# freshwater clam



## sharpie44 (Jul 26, 2009)

I have a small freshwater clam in my tank at the moment but I was wondering if anyone has ever taken a wiled freshwater clam and stuck it in there tank.

We have lots of them in ohio. I was thinking about taking a small one out over the river and plopping it in my tank.

I don't know if this is a dumb idea or not. It would look cool but i have a nice tank set up going at the moment and i don't want to mess up the ecosystem with a nutty experiment.


----------



## sharpie44 (Jul 26, 2009)

Well I did more resurch and I'm not positive but it looks like these clams eat small fish.

I thought they were filter feeders but apparently not. I'll have to look into it more.


----------



## Cody (Dec 22, 2007)

Well you shouldn't have a FW clam in a tank, period. Aquariums can not produce food that is small enough and enough in quantities for the clam to survive. And don't ever take anything from the wild to use in your tank.


----------



## sharpie44 (Jul 26, 2009)

Cody said:


> Well you shouldn't have a FW clam in a tank, period. Aquariums can not produce food that is small enough and enough in quantities for the clam to survive. And don't ever take anything from the wild to use in your tank.



Well I understand the need to not take from the wild but there are a tun of these things. I suppose it's also a health issue for my fish if there are any parasites.

Ya it was a bad idea but I don't know why it's a bad idea to have fresh water clams.

They do just fine in my tank. I had a bamboo shrimp filter feeder in there as well for about a year. I just added some filter feeder food every once in a while and they did fine. The bamboo shrimp did bite the bullet eventually but he had a good run.

I'm no expert so I could be wrong but filter feeders seem to do fine in my tank.


----------



## Cody (Dec 22, 2007)

To keep FW clams, you need almost 100% green water. There is no man-made food that can support them.

It's like feather dusters. You buy them, and they are huge. Over time, they get smaller and smaller, even though you can't tell, and eventually die. It's the same with clams, except the just get weaker and not as healthy. 

And Bamboo Shrimp are not a close comparison at all. They can take whatever they need from a straight outflow of a filter, and still consume algae/flakes/etc. Clams are not mobile and require completley from the water they are in.


----------



## Pasfur (Mar 29, 2008)

Cody said:


> To keep FW clams, you need almost 100% green water. There is no man-made food that can support them.
> 
> It's like feather dusters. You buy them, and they are huge. Over time, they get smaller and smaller, even though you can't tell, and eventually die. It's the same with clams, except the just get weaker and not as healthy.
> 
> And Bamboo Shrimp are not a close comparison at all. They can take whatever they need from a straight outflow of a filter, and still consume algae/flakes/etc.
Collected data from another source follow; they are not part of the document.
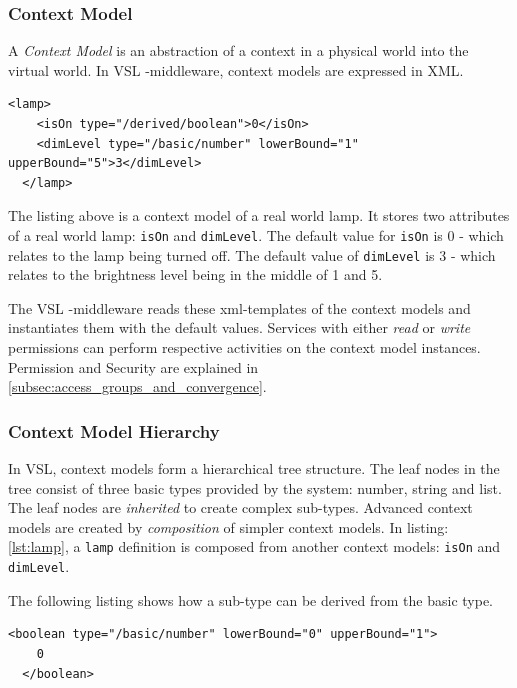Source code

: \subsubsection{Context Model}
\label{subsubsec:context_model}

A \emph{Context Model} is an abstraction of a context in a physical world into the virtual world. In VSL \si{\micro}-middleware, context models are expressed in XML.

\begin{lstlisting}[caption=A context model of a lamp., label=lst:lamp]
  <lamp>
    <isOn type="/derived/boolean">0</isOn>
    <dimLevel type="/basic/number" lowerBound="1" upperBound="5">3</dimLevel>
  </lamp>
\end{lstlisting}

The listing above is a context model of a real world lamp. It stores two attributes of a real world lamp: \texttt{isOn} and \texttt{dimLevel}. The default value for \texttt{isOn} is 0 - which relates to the lamp being turned off. The default value of \texttt{dimLevel} is 3 - which relates to the brightness level being in the middle of 1 and 5.

The VSL \si{\micro}-middleware reads these xml-templates of the context models and instantiates them with the default values. Services with either \emph{read} or \emph{write} permissions can perform respective activities on the context model instances. Permission and Security are explained in \ref{subsec:access_groups_and_convergence}.

\subsubsection{Context Model Hierarchy}

In VSL, context models form a hierarchical tree structure. The leaf nodes in the tree consist of three basic types provided by the system: number, string and list. The leaf nodes are \emph{inherited} to create complex sub-types. Advanced context models are created by \emph{composition} of simpler context models. In listing: \ref{lst:lamp}, a \texttt{lamp} definition is composed from another context models: \texttt{isOn} and \texttt{dimLevel}.

The following listing shows how a sub-type can be derived from the basic type.

\begin{lstlisting}[caption=Type inheritence: Sub type boolean is derived from /basic/number.]
  <boolean type="/basic/number" lowerBound="0" upperBound="1">
    0
  </boolean>
\end{lstlisting}

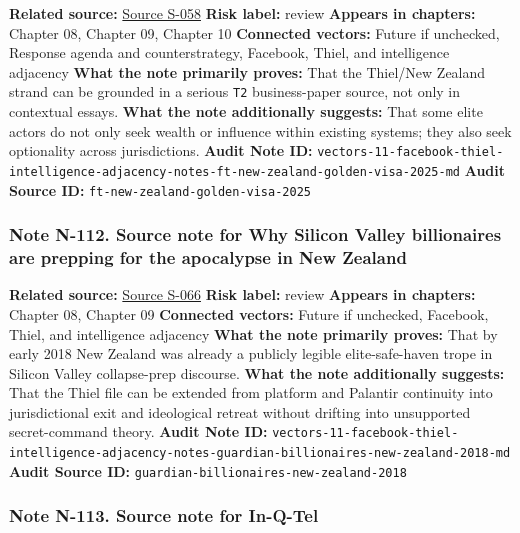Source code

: \documentclass[
  american,
  11pt,
  letterpaper,
]{article}
\begin{document}
\textbf{Related source:}
\hyperref[source-s-058-new-zealand-woos-the-wealthy-with-golden-visa-changes]{Source
S-058} \textbf{Risk label:} review \textbf{Appears in chapters:} Chapter
08, Chapter 09, Chapter 10 \textbf{Connected vectors:} Future if
unchecked, Response agenda and counterstrategy, Facebook, Thiel, and
intelligence adjacency \textbf{What the note primarily proves:} That the
Thiel/New Zealand strand can be grounded in a serious \texttt{T2}
business-paper source, not only in contextual essays. \textbf{What the
note additionally suggests:} That some elite actors do not only seek
wealth or influence within existing systems; they also seek optionality
across jurisdictions. \textbf{Audit Note ID:}
\texttt{vectors-11-facebook-thiel-intelligence-adjacency-notes-ft-new-zealand-golden-visa-2025-md}
\textbf{Audit Source ID:} \texttt{ft-new-zealand-golden-visa-2025}

\subsubsection{Note N-112. Source note for Why Silicon Valley
billionaires are prepping for the apocalypse in New
Zealand}\label{note-n-112-vectors-11-facebook-thiel-intelligence-adjacency-notes-guardian-billionaires-new-zealand-2018-md}

\textbf{Related source:}
\hyperref[source-s-066-why-silicon-valley-billionaires-are-prepping-for-the-apocalypse-in-new-zealand]{Source
S-066} \textbf{Risk label:} review \textbf{Appears in chapters:} Chapter
08, Chapter 09 \textbf{Connected vectors:} Future if unchecked,
Facebook, Thiel, and intelligence adjacency \textbf{What the note
primarily proves:} That by early 2018 New Zealand was already a publicly
legible elite-safe-haven trope in Silicon Valley collapse-prep
discourse. \textbf{What the note additionally suggests:} That the Thiel
file can be extended from platform and Palantir continuity into
jurisdictional exit and ideological retreat without drifting into
unsupported secret-command theory. \textbf{Audit Note ID:}
\texttt{vectors-11-facebook-thiel-intelligence-adjacency-notes-guardian-billionaires-new-zealand-2018-md}
\textbf{Audit Source ID:}
\texttt{guardian-billionaires-new-zealand-2018}

\subsubsection{Note N-113. Source note for
In-Q-Tel}\label{note-n-113-vectors-11-facebook-thiel-intelligence-adjacency-notes-iqt-homepage-2026-md}
\end{document}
Clams are not mobile and require completley from the water they are in.


+1.


----------



## nomel (Jul 20, 2009)

Hrmm...have four clams in my freshwater tank for about 3 months now...with new growth lines on their shells! Maybe I'm lucky? Although...the lake I've got them from was FAR from green water...very clear actually...maybe a less hungry species?


----------



## aquakid (Jun 22, 2008)

id go for it but iman idiot dont listen to me


----------